Records for this task:
· · · · · · ·

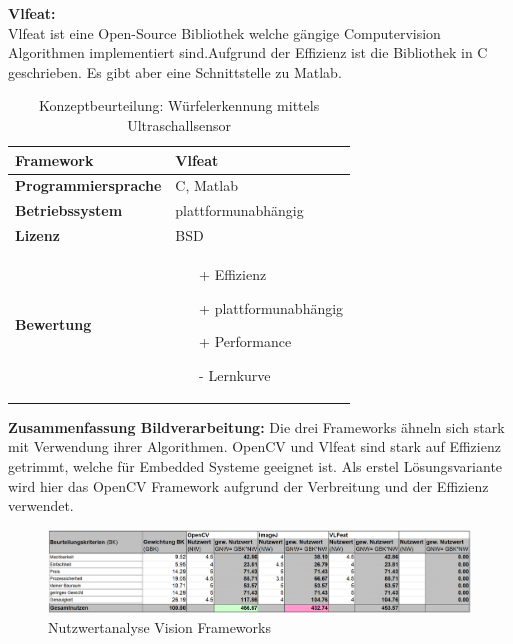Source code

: \documentclass[../../main.tex]{subfiles}
\begin{document}
        \textbf{Vlfeat: }\\
        Vlfeat ist eine Open-Source Bibliothek welche gängige Computervision Algorithmen implementiert sind.Aufgrund der Effizienz ist die Bibliothek in C geschrieben. Es gibt aber eine Schnittstelle zu Matlab. 
        \begin{flushleft}
            \begin{table}[h]
            \begin{tabular}{ | l | p{11cm} |}
            \hline
            \textbf{Framework} & Vlfeat \\ \hline
            \textbf{Programmiersprache} & C, Matlab \\ \hline
            \textbf{Betriebssystem} & plattformunabhängig \\ \hline
            \textbf{Lizenz} & BSD \\ \hline
            \textbf{Bewertung} &  \begin{itemize}
                                    \item[+] Effizienz
                                    \item[+] plattformunabhängig 
                                    \item[+] Performance
                                    \item[-] Lernkurve 
                                  \end{itemize} \\ \hline
            \end{tabular}
            \caption{Konzeptbeurteilung: Würfelerkennung mittels Ultraschallsensor}
            \label{tab:konzept_wurfel_ultraschall}
            \end{table}
        \end{flushleft}

        \textbf{Zusammenfassung Bildverarbeitung: }
        Die drei Frameworks ähneln sich stark mit Verwendung ihrer Algorithmen. OpenCV und Vlfeat sind stark auf Effizienz getrimmt, welche für Embedded Systeme geeignet ist. Als erstel Lösungsvariante wird hier das OpenCV Framework aufgrund der Verbreitung und der Effizienz verwendet.

        \begin{figure}[H] 
            \centering
            \includegraphics[width=1\textwidth]{Nutzwert_Vision.png}
            \caption{Nutzwertanalyse Vision Frameworks}
            \label{fig:vision_nutzwert}
        \end{figure}
\end{document}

· · · · · · ·

How to complete this task: Note how many lines of the entries contain the string "sind", then give that number by itself.

Output of the exercise: 2